Saved data entries:
= = = = =
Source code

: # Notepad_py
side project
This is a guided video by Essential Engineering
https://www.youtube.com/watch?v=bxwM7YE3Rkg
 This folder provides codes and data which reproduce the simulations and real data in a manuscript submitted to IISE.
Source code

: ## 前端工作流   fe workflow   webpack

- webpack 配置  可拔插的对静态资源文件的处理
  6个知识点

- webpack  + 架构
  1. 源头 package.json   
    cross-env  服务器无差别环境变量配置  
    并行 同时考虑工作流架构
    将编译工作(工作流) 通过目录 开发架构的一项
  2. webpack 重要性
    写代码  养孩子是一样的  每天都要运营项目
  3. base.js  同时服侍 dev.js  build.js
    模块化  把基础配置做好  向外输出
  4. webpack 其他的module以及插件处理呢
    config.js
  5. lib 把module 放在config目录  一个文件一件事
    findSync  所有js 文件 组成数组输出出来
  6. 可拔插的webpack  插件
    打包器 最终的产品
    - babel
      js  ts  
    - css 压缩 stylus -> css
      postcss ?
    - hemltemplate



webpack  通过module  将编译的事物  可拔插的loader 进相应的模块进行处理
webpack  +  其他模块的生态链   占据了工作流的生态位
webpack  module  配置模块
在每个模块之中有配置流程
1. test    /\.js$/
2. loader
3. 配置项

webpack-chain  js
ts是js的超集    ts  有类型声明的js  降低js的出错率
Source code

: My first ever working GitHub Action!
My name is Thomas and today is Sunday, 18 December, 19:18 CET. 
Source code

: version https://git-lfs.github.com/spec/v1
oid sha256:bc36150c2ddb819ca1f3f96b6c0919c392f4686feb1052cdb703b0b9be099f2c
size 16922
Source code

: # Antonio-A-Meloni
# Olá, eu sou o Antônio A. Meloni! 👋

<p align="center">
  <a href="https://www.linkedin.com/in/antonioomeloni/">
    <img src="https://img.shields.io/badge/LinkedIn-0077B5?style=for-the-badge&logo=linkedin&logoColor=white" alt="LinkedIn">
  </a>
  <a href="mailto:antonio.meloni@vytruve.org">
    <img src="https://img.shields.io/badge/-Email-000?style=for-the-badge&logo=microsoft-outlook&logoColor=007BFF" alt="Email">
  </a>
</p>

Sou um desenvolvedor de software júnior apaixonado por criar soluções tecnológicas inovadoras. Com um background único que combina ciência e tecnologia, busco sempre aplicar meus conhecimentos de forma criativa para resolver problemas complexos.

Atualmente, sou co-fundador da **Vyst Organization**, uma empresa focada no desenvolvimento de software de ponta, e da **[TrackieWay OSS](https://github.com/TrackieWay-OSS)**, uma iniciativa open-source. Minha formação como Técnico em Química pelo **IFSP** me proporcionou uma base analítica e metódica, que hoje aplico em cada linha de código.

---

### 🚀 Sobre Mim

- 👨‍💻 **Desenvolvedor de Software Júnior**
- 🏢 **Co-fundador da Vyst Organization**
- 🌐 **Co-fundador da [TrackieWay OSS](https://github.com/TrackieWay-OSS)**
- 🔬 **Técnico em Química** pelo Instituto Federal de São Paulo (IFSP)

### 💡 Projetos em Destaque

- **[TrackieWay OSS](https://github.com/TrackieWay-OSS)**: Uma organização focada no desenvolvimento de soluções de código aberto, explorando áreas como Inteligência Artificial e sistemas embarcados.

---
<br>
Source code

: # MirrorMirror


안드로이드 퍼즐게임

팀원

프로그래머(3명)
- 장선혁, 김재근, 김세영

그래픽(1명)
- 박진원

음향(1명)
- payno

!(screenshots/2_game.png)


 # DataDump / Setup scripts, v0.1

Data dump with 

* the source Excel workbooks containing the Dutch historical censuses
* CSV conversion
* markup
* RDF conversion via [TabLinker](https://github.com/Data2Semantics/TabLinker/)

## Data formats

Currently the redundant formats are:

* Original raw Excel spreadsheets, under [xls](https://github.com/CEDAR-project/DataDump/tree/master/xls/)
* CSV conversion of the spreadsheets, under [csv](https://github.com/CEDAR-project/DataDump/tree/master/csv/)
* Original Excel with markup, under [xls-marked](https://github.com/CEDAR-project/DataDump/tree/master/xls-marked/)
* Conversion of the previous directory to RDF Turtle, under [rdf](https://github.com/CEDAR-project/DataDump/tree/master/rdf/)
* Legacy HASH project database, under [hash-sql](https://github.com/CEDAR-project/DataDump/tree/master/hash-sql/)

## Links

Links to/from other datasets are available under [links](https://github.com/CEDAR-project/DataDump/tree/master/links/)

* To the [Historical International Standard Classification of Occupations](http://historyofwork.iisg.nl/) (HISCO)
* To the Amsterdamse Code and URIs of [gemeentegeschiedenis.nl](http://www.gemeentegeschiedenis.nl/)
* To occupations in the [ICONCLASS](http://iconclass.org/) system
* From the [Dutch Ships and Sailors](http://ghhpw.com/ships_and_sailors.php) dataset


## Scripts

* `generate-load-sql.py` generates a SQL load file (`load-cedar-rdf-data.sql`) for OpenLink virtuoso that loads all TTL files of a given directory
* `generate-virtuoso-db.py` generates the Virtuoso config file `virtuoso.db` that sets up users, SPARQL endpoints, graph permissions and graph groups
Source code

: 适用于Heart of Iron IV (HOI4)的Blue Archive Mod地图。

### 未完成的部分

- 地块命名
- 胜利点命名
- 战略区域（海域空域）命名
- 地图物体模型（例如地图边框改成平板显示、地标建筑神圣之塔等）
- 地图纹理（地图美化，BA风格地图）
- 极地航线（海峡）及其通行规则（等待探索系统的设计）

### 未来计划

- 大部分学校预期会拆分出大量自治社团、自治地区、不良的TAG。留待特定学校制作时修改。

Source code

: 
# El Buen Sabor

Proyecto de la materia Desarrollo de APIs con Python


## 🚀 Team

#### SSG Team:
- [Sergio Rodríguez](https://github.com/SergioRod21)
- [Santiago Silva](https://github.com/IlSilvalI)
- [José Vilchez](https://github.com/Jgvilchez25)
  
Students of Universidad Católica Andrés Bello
= = = = =
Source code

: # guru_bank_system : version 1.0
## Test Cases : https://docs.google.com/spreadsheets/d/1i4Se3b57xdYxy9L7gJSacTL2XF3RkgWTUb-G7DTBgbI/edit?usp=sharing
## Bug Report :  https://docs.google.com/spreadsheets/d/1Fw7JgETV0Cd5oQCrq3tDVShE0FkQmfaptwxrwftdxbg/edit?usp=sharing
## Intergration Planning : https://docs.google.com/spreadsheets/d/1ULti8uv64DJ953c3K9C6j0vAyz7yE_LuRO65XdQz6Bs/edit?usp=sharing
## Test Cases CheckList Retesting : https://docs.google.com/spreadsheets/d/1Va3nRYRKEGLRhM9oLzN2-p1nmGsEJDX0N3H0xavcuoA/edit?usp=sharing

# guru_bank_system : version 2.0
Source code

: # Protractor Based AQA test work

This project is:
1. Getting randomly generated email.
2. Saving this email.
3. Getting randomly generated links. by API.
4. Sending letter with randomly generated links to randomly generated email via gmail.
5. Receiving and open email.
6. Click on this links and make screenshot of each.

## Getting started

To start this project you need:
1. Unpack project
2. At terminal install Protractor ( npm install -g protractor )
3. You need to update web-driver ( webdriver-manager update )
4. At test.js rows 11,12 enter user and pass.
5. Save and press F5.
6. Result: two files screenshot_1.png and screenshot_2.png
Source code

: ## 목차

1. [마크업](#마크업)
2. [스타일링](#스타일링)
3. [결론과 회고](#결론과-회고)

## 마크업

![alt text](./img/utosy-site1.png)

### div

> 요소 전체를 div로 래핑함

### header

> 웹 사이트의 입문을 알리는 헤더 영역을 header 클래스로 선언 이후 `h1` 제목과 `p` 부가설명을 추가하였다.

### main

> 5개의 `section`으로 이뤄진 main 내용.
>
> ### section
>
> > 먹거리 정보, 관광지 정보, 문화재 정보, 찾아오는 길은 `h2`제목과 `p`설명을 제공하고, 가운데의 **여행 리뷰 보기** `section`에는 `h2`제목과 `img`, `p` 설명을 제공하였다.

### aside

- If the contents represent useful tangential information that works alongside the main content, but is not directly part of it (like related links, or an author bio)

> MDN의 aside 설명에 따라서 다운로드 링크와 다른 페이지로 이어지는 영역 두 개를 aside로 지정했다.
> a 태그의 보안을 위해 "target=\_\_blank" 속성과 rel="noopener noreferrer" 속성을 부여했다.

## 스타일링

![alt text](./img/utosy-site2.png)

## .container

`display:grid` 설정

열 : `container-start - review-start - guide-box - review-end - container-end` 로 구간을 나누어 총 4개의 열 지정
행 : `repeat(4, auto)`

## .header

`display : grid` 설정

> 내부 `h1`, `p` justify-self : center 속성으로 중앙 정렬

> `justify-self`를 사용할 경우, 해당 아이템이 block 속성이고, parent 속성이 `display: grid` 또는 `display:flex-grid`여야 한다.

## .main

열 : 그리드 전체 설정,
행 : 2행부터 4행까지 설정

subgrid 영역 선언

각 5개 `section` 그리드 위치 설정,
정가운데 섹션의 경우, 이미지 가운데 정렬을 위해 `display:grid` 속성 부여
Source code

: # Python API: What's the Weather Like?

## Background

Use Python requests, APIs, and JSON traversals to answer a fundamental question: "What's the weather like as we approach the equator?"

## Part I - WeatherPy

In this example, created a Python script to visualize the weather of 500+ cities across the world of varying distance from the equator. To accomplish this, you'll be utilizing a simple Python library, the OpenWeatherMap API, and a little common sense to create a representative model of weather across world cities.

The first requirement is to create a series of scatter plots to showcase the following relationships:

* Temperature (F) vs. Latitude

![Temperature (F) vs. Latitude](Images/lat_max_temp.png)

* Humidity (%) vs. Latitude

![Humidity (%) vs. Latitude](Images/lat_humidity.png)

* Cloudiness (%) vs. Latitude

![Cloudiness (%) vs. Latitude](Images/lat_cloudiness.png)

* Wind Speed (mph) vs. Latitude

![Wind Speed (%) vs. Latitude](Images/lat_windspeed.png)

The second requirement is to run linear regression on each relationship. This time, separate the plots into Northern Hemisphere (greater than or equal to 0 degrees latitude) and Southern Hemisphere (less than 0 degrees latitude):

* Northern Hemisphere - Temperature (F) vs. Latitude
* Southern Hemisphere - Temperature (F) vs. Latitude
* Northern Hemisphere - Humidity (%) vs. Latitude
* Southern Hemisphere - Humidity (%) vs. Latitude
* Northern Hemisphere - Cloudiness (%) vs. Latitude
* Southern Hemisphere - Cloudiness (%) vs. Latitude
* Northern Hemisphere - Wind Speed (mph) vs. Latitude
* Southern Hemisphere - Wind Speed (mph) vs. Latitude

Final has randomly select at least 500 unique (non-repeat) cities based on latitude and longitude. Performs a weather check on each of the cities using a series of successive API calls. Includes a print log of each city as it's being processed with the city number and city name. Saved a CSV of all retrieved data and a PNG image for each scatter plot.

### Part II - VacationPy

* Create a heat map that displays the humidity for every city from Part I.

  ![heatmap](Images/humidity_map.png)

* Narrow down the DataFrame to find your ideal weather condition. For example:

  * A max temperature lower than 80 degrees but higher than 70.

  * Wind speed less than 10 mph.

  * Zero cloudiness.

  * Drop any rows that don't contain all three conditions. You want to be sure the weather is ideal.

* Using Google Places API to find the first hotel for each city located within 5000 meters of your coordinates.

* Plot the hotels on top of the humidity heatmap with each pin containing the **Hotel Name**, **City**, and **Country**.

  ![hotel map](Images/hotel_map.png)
= = = = =
YOUR ASSIGNMENT: Only one stretch of the records above is wanted: the lines between the one holding "- 极地航线（海峡）及其通行规则（等待探索系统的设计）" and the one holding "Students of Universidad Católica Andrés Bello", inclusive, reproduced exactly.

REPLY TO THE TASK:
- 极地航线（海峡）及其通行规则（等待探索系统的设计）

### 未来计划

- 大部分学校预期会拆分出大量自治社团、自治地区、不良的TAG。留待特定学校制作时修改。

Source code

: 
# El Buen Sabor

Proyecto de la materia Desarrollo de APIs con Python


## 🚀 Team

#### SSG Team:
- [Sergio Rodríguez](https://github.com/SergioRod21)
- [Santiago Silva](https://github.com/IlSilvalI)
- [José Vilchez](https://github.com/Jgvilchez25)
  
Students of Universidad Católica Andrés Bello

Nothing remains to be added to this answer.